In all these scenarios, a human attendant must come running to fix things, defeating the whole point of self-serve. Self-service is only self-service if it’s easy to use even when things go wrong.
With most so-called self-service DevOps solutions, if something goes wrong, you’re back to waiting—drawing the operator back into the loop—just like with the old system.
What True Self-Service Devops Looks Like
To achieve true self-service DevOps, you need a few elements in place.
Most developers are (gasp!) human beings. So the best interface is no interface at all. Why not let developers express their needs freely in natural language using existing tools such as Slack, Microsoft Teams, or a command line interface?
Developers are frustrated when processes don’t make sense or take more steps than necessary. Let’s adopt workflows that actually handle all the nitty-gritty—so that all developers need to do is ask (in their own words) to be granted access to resources, information, and workflows.

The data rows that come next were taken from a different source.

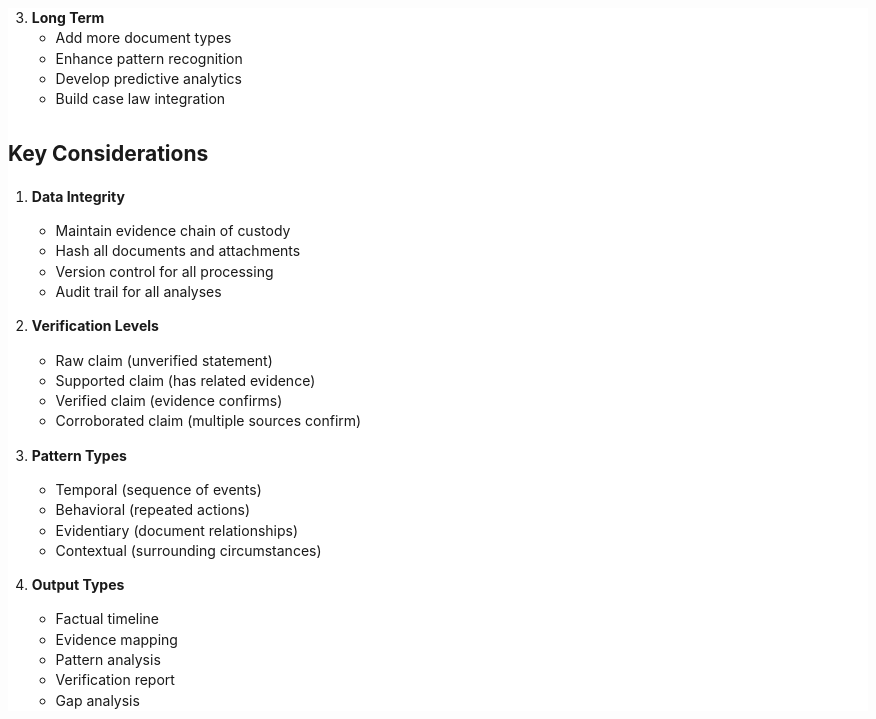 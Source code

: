 3. **Long Term**
   - Add more document types
   - Enhance pattern recognition
   - Develop predictive analytics
   - Build case law integration

## Key Considerations

1. **Data Integrity**
   - Maintain evidence chain of custody
   - Hash all documents and attachments
   - Version control for all processing
   - Audit trail for all analyses

2. **Verification Levels**
   - Raw claim (unverified statement)
   - Supported claim (has related evidence)
   - Verified claim (evidence confirms)
   - Corroborated claim (multiple sources confirm)

3. **Pattern Types**
   - Temporal (sequence of events)
   - Behavioral (repeated actions)
   - Evidentiary (document relationships)
   - Contextual (surrounding circumstances)

4. **Output Types**
   - Factual timeline
   - Evidence mapping
   - Pattern analysis
   - Verification report
   - Gap analysis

For developers, there’s nothing more frustrating than not knowing where to turn for information you need. True self-service DevOps, powered by AI, will use your existing data to provide a single source of truth with all the answers and insight devs need.
End-User Feedback Loop
An ideal self-service DevOps platform will ask the developer for feedback that is then used, in turn, to improve the platform itself. First, because everybody enjoys having their voices heard, and second, because this reinforces the role of the platform, which is to serve DevOps by improving the end-user experience. Similar feedback loops have been used in apps like Waze, which uses social navigation to continuously improve the quality of its end-user experience. Self-service DevOps is next in line.

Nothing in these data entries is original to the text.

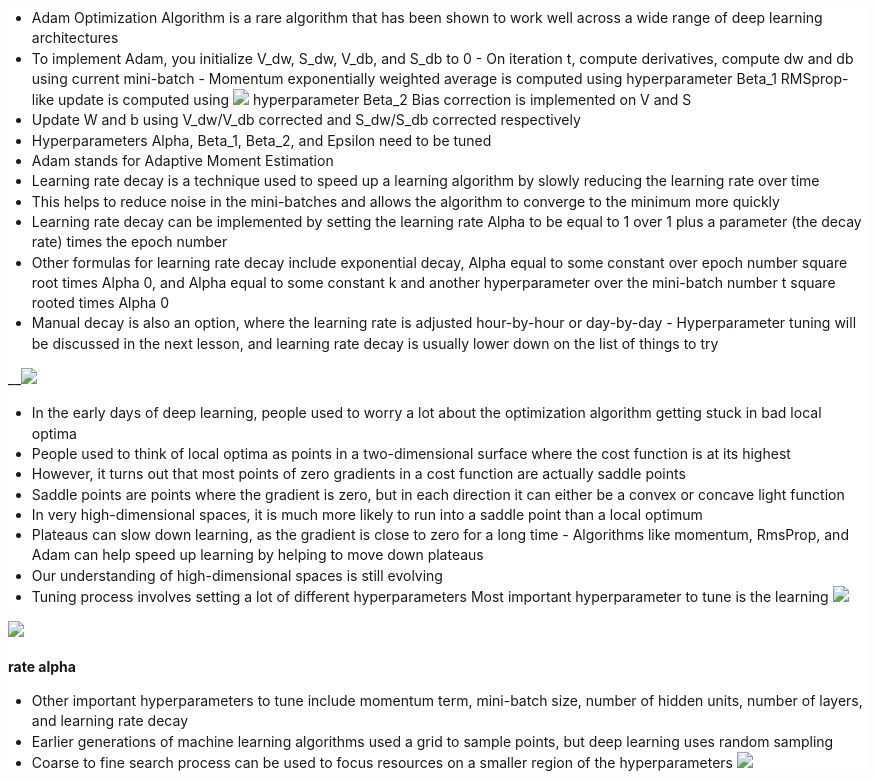 - Adam Optimization Algorithm is a rare algorithm that has been shown to work well across a wide range of deep learning architectures
- To implement Adam, you initialize V_dw, S_dw, V_db, and S_db to 0 - On iteration t, compute derivatives, compute dw and db using current mini-batch - Momentum exponentially weighted average is computed using hyperparameter Beta_1 RMSprop-like update is computed using
![](https://lh3.googleusercontent.com/H6FhsHn8DRH5EnC490kDL6mSsmEnkboTxxqLBR91FLLeQH59Ka0RYX2uOVKSSwtIzhevJGywWb_PmM9NSS7tmIAVZV8U3QiF1EAOTS1IGgJcw0h7Ugm1PH9Yu7anN0VI1AwQmzDOqOuMb0Rko5M4xTg)
hyperparameter Beta_2 Bias correction is implemented on V and S
- Update W and b using V_dw/V_db corrected and S_dw/S_db corrected respectively
- Hyperparameters Alpha, Beta_1, Beta_2, and Epsilon need to be tuned
- Adam stands for Adaptive Moment Estimation
- Learning rate decay is a technique used to speed up a learning algorithm by slowly reducing the learning rate over time
- This helps to reduce noise in the mini-batches and allows the algorithm to converge to the minimum more quickly
- Learning rate decay can be implemented by setting the learning rate Alpha to be equal to 1 over 1 plus a parameter (the decay rate) times the epoch number
- Other formulas for learning rate decay include exponential decay, Alpha equal to some constant over epoch number square root times Alpha 0, and Alpha equal to some constant k and another hyperparameter over the mini-batch number t square rooted times Alpha 0
- Manual decay is also an option, where the learning rate is adjusted hour-by-hour or day-by-day - Hyperparameter tuning will be discussed in the next lesson, and learning rate decay is usually lower down on the list of things to try

__![](https://lh5.googleusercontent.com/_xk2JJxA4xd1OD_wGc50q8_Ah0DdCtvWPP8CCb818iWuOJcXboF69_SeF0hxOMxycVZx6ANvHkUMngGpBj3dHyjDZC1D6xYt09INKf1uBjguYo0fQOMmtX8RLRKD6AG29H5ET7LHw3hKLZi-OOy_y28)

- In the early days of deep learning, people used to worry a lot about the optimization algorithm getting stuck in bad local optima
- People used to think of local optima as points in a two-dimensional surface where the cost function is at its highest
- However, it turns out that most points of zero gradients in a cost function are actually saddle points
- Saddle points are points where the gradient is zero, but in each direction it can either be a convex or concave light function
- In very high-dimensional spaces, it is much more likely to run into a saddle point than a local optimum
- Plateaus can slow down learning, as the gradient is close to zero for a long time - Algorithms like momentum, RmsProp, and Adam can help speed up learning by helping to move down plateaus
- Our understanding of high-dimensional spaces is still evolving
- Tuning process involves setting a lot of different hyperparameters Most important hyperparameter to tune is the learning
![](https://lh3.googleusercontent.com/VR9Gp3L-JORZB_9ko5MrxzPl_UwanMCkRUUckXi8Urb3o64cgTpK7UXUH128IDqOeOrNVREGibPlzDRgRQq_mM9MgtvhwfDB0OlJRKxwFhbi6T6vL83AwDvbl0jKMNqAyn4x7ytRetGQJkmpXORW5kY)

![](https://lh5.googleusercontent.com/VdP7oDjjhmr9Xlde7gEj7VjloPk8wr6E3iZWJ4mi6TF2jeG9kNU5-wLk3czsFIEfm4NQ76jJsI5kqfQrVsaDfk5sH28eQmzTWslWpEE8ky-fjA0xgRJUIWxE-FUXp0htnL32Ty1gRu_nUtgxmGM94Tw)

**rate alpha**
- Other important hyperparameters to tune include momentum term, mini-batch size, number of hidden units, number of layers, and learning rate decay
- Earlier generations of machine learning algorithms used a grid to sample points, but deep learning uses random sampling
- Coarse to fine search process can be used to focus resources on a smaller region of the hyperparameters
![](https://lh3.googleusercontent.com/iOazhDN5st5B5HcX7sA-FPZgeDrkJ5faSg8Y9wkfSBjuzgvQeUv5DURZQfDReblY6GU_qYvYsH80KsmJBh6POzgJ7796TipLOOL9QZkJM6b0WHEWSW1y9y_HISdsJpzJHM7VxLE9LfJMqkEjcBYUixo)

Once you’ve accomplished all of this, you can work more efficiently, providing immediate on-demand assistance, so your Dev and Ops teams can work without interruption.
How will you know when you’ve achieved true DevOps self-service? When you forget you ever did things any other way—and wouldn’t go back for a million dollars. When you wake up one day and realize that your platform not only lets you build trust and accountability but also gets all your teams working together…and—(gasp) dare I say it?—having fun.
That will be the last DevOps platform you ever buy.
DevOps is great. But if you’re like a lot of people, you may have noticed your DevOps productivity decay over time.
You’ve witnessed how your DevOps culture created pathways to automation, helped speed release by breaking down silos, empowered developers to take responsibility for QA and established a mindset of continuous improvement—not to mention left-shifting security.
But you may also be pondering why aren’t your developers more productive?
Here is one thought: Dev tools competing for developers’ attention has become a zero-sum game. The second you introduce a tool to seemingly make your team more productive, it also comes with a learning curve, not to mention that it diverts attention from those tools.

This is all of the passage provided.